If we understand 'state' in the Weberian sense of a European bureaucratic structure, it does not exist in Africa. Nevertheless, a form of centralised politics certainly does exist. For instance, corruption does not work against the State, rather it forms a part of it. In Africa you often hear the claim that ‘the state is every one of us’, and citizens see themselves as having the right to claim and steal whatever they consider to be theirs. When a civil servant does not receive his salary, he starts to work less and will steal everything he can get away with.

During the Cold War, power passed from hand to hand in what was known as the 'incarnation of power'. There existed a kind of one-party system whereby the strongest group got to power by way of a coup d’état and had the mandate to rule – until it found itself up against opposition, which little by little was in turn in a position to undertake another coup and gain power, thus perpetuating the vicious cycle. Since the 1990s, the democratisation of these regimes only widened the field of violence, which nowadays is no longer just in the hands of the elite (the single ruling party of old) but also in the hands of the population at large. One could call it the ‘popularisation’ of war, whereby the people see they have political rights – and believe they can claim them through violence. Political violence thus produces political subjects.

Some writers, like Jean-François Bayart, talk of the African State being rhizomatic, or based on an informal, complex, non-hierarchical structure. Do you think corruption is more legitimate in Africa than in the West?

What can be said with certainty is that all over Africa the European powers have set up the same system: a right-wing state with a constitution. But the logic switches in most African states. There exists a perversion of this system, and the rationalisation of bureaucracy is relative: a civil servant can demand that a citizen pays to get hold of documents that in the West would be free. The presidency also often claims a sort of sacred right. In any case, some writers say this behaviour is due to the inexistence of state, whereas in reality it shows the state exists in the first place. At the end of Mobutu’s Zaire, for example, many predicted the collapse of the country and the state – but today the Democratic Republic of the Congo (DRC) still exists as a state structure.

Sometimes one finds the dilemma – as now in the DRC – of choosing between elections (democracy) and facilitating an end to violence (security). Which should come first?

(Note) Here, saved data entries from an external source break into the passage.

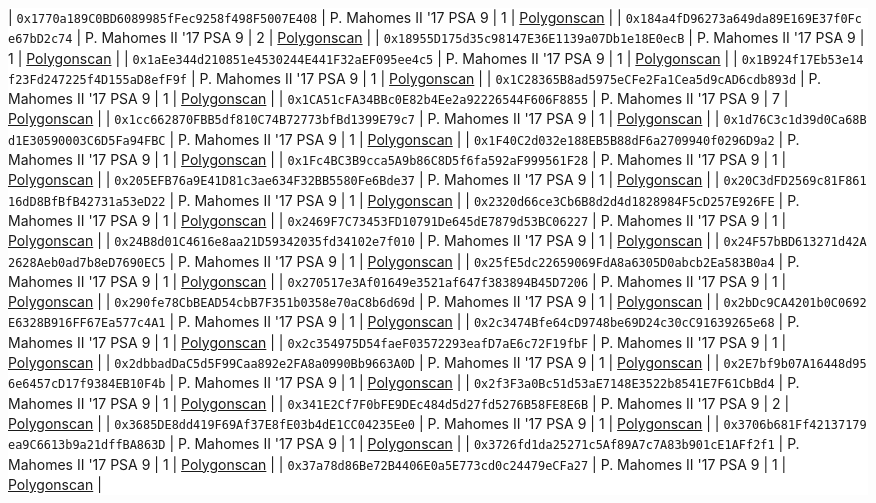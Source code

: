 | `0x1770a189C0BD6089985fFec9258f498F5007E408` | P. Mahomes II '17 PSA 9 | 1 | [Polygonscan](https://polygonscan.com/tx/0xdba9bf4c3180e783e77c92d547e75a95542ac3462744d47c998ff43dbf606ce5) |
| `0x184a4fD96273a649da89E169E37f0Fce67bD2c74` | P. Mahomes II '17 PSA 9 | 2 | [Polygonscan](https://polygonscan.com/tx/0xda3cb16fbcbe39a6b56fa1e662c34de5d19e1af74510f7468b922237c8a92ed7) |
| `0x18955D175d35c98147E36E1139a07Db1e18E0ecB` | P. Mahomes II '17 PSA 9 | 1 | [Polygonscan](https://polygonscan.com/tx/0xf73793a568c1f1a262c4f63857a74473ee8fd2ec75c88d78331cc078f712ba18) |
| `0x1aEe344d210851e4530244E441F32aEF095ee4c5` | P. Mahomes II '17 PSA 9 | 1 | [Polygonscan](https://polygonscan.com/tx/0x6a33d3c72d76f52dd1cbe5b9dc0044132429cfadbcd3e75a1c6979affb5397e3) |
| `0x1B924f17Eb53e14f23Fd247225f4D155aD8efF9f` | P. Mahomes II '17 PSA 9 | 1 | [Polygonscan](https://polygonscan.com/tx/0x715363876ae7275a68f39d79b23afba3e2c0cc83279a46bfce49f4671d23a0a2) |
| `0x1C28365B8ad5975eCFe2Fa1Cea5d9cAD6cdb893d` | P. Mahomes II '17 PSA 9 | 1 | [Polygonscan](https://polygonscan.com/tx/0x902aa2d2c83adf54212059289c3832a7a21bd019e43cf68f14e281f4179e6311) |
| `0x1CA51cFA34BBc0E82b4Ee2a92226544F606F8855` | P. Mahomes II '17 PSA 9 | 7 | [Polygonscan](https://polygonscan.com/tx/0x62a3d919f263603378da39d7cc19549c627ab4aeb8d09e4766260d86595560d7) |
| `0x1cc662870FBB5df810C74B72773bfBd1399E79c7` | P. Mahomes II '17 PSA 9 | 1 | [Polygonscan](https://polygonscan.com/tx/0x779fae560453d7d2b5c290e07f6103dee62821fc7069e04ec3628436fe43f4ce) |
| `0x1d76C3c1d39d0Ca68Bd1E30590003C6D5Fa94FBC` | P. Mahomes II '17 PSA 9 | 1 | [Polygonscan](https://polygonscan.com/tx/0x2f8c9260269c93d215effe27660b284b1f2f59996e4511b935ca9f1be3bd2b0e) |
| `0x1F40C2d032e188EB5B88dF6a2709940f0296D9a2` | P. Mahomes II '17 PSA 9 | 1 | [Polygonscan](https://polygonscan.com/tx/0xff88e28c31b6d098f29bad36fdf9076f514c7be6fc9745b8a816cba05eb519f0) |
| `0x1Fc4BC3B9cca5A9b86C8D5f6fa592aF999561F28` | P. Mahomes II '17 PSA 9 | 1 | [Polygonscan](https://polygonscan.com/tx/0xa587e6e50a66a598ebdd3d337420d48d7d8846140e2f621b8243f8a07708a53d) |
| `0x205EFB76a9E41D81c3ae634F32BB5580Fe6Bde37` | P. Mahomes II '17 PSA 9 | 1 | [Polygonscan](https://polygonscan.com/tx/0x820750cd9822d43d2b2138eb69601f99d1205d6a36e691bd033a703123214433) |
| `0x20C3dFD2569c81F86116dD8BfBfB42731a53eD22` | P. Mahomes II '17 PSA 9 | 1 | [Polygonscan](https://polygonscan.com/tx/0x9b2e6248f6db5aa20df9e160a247f19f0902eef8b5e9afce8d47f4b568d0e042) |
| `0x2320d66ce3Cb6B8d2d4d1828984F5cD257E926FE` | P. Mahomes II '17 PSA 9 | 1 | [Polygonscan](https://polygonscan.com/tx/0x37a54d1de32471a759a67d3c5baac91793e49b285ea3e99a1983e3589f418964) |
| `0x2469F7C73453FD10791De645dE7879d53BC06227` | P. Mahomes II '17 PSA 9 | 1 | [Polygonscan](https://polygonscan.com/tx/0x22115a32d9822a3b82f053aacd92dd96000b82922227505343c185b9f71f4348) |
| `0x24B8d01C4616e8aa21D59342035fd34102e7f010` | P. Mahomes II '17 PSA 9 | 1 | [Polygonscan](https://polygonscan.com/tx/0x6a76e0d4ff258d56e3890de6a216d45ac5afbe8df2fd5e94e403ebe475cede40) |
| `0x24F57bBD613271d42A2628Aeb0ad7b8eD7690EC5` | P. Mahomes II '17 PSA 9 | 1 | [Polygonscan](https://polygonscan.com/tx/0x857bfd2a84df90a67a29b963beb5f9c583cd6221748a8a429f0bcee6eeecc16f) |
| `0x25fE5dc22659069FdA8a6305D0abcb2Ea583B0a4` | P. Mahomes II '17 PSA 9 | 1 | [Polygonscan](https://polygonscan.com/tx/0x53c71b84c6b5e5ea37677ab942a542cd64fa0df66b1689363884366240f64cac) |
| `0x270517e3Af01649e3521af647f383894B45D7206` | P. Mahomes II '17 PSA 9 | 1 | [Polygonscan](https://polygonscan.com/tx/0xcb9673bed3979275c66c6213b19d9481b677117480e79a4fb2384052706b3116) |
| `0x290fe78CbBEAD54cbB7F351b0358e70aC8b6d69d` | P. Mahomes II '17 PSA 9 | 1 | [Polygonscan](https://polygonscan.com/tx/0x61af97022aaca9c2bd116f7ead8a361b63eeae908506c7239fde1a6485bde031) |
| `0x2bDc9CA4201b0C0692E6328B916FF67Ea577c4A1` | P. Mahomes II '17 PSA 9 | 1 | [Polygonscan](https://polygonscan.com/tx/0x69d30d8e3908f96c435728ca2f9ebd61e9b510cc7ca7c879716f6b2a8ee1e339) |
| `0x2c3474Bfe64cD9748be69D24c30cC91639265e68` | P. Mahomes II '17 PSA 9 | 1 | [Polygonscan](https://polygonscan.com/tx/0x726de003e274e031d7b11087351e93f42125f2358980d91cf59b021eaf079c93) |
| `0x2c354975D54faeF03572293eafD7aE6c72F19fbF` | P. Mahomes II '17 PSA 9 | 1 | [Polygonscan](https://polygonscan.com/tx/0x7252dcf035b28e03be8b6fa4761649958e44ade3d27e85df8228d861e98495ed) |
| `0x2dbbadDaC5d5F99Caa892e2FA8a0990Bb9663A0D` | P. Mahomes II '17 PSA 9 | 1 | [Polygonscan](https://polygonscan.com/tx/0x89230d3232068f6531767a2735e2b2e208ad165e049b26f74bb3fdb9eae546f8) |
| `0x2E7bf9b07A16448d956e6457cD17f9384EB10F4b` | P. Mahomes II '17 PSA 9 | 1 | [Polygonscan](https://polygonscan.com/tx/0xbb20f7805b2644233c488c097ac29afd18efb8cea7da85d674eb752f5dca68a3) |
| `0x2f3F3a0Bc51d53aE7148E3522b8541E7F61CbBd4` | P. Mahomes II '17 PSA 9 | 1 | [Polygonscan](https://polygonscan.com/tx/0x880b33ae26c3521361928ce41566711a9f7f11cc12948faa76b00e1746556ad8) |
| `0x341E2Cf7F0bFE9DEc484d5d27fd5276B58FE8E6B` | P. Mahomes II '17 PSA 9 | 2 | [Polygonscan](https://polygonscan.com/tx/0x5d332125086ed97a1e2bbee4334e648988ec5880bd5e8fe024b79544b14fdf15) |
| `0x3685DE8dd419F69Af37E8fE03b4dE1CC04235Ee0` | P. Mahomes II '17 PSA 9 | 1 | [Polygonscan](https://polygonscan.com/tx/0xb2a28a51430fd8b42bddae84041d96b26d0fde0356353e0cc85f64c3c54ed337) |
| `0x3706b681Ff42137179ea9C6613b9a21dffBA863D` | P. Mahomes II '17 PSA 9 | 1 | [Polygonscan](https://polygonscan.com/tx/0xe214f5e5886066bcfeac47a519c57e4d26727f9808b9c3dd5e5585cfac7d43b6) |
| `0x3726fd1da25271c5Af89A7c7A83b901cE1AFf2f1` | P. Mahomes II '17 PSA 9 | 1 | [Polygonscan](https://polygonscan.com/tx/0xa17287919d7341ca46884c45d3d325a0c1212a33d6a0912ef0ca52538b6ae665) |
| `0x37a78d86Be72B4406E0a5E773cd0c24479eCFa27` | P. Mahomes II '17 PSA 9 | 1 | [Polygonscan](https://polygonscan.com/tx/0xa00104b1653aa08ed67817fa004f047ace6826b2839f591a1d367ca5496db5e8) |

Often elections are called as a means to put an end to conflict. But war reared its head again in Angola straight after the elections. These are what I call ‘electoral wars’, or wars produced or reinforced by elections. The vote form a part of the process. The coming to power of Charles Taylor through elections in Liberia is explained by the fact that voters preferred to keep him in power than have him out of power and in a war situation – thus saving their own lives. The election of Denis Sassou in Congo-Brazzaville is a result of the same logic: ‘Better that [Sassou] leads us rather than giving him the chance to kill us’. So it is hard to proclaim ‘free’ elections in a time of war. Nevertheless, still no way has been found to stop violence. The then Director General of UNESCO, Federico Mayor Zaragoza, managed to secure a ‘culture of peace’ agreement in 1997 in Congo-Brazzaville between the armed factions. Two months after signing the agreement, violence was back with a vengeance… What we need is for armed groups to get so fed up of fighting that they are prepared to give negotiation a try.

Why in recent years has the DRC received so many millions of euros in official development assistance – a unique situation across the continent – without giving the expected results?

There are geopolitical reasons vis-à-vis its neighbours in the East, but above all the DRC is a country extraordinarily rich in natural resources. Its colonisation was founded on the exploitation of this by multinationals… To not pay some of this back today would be a huge insult!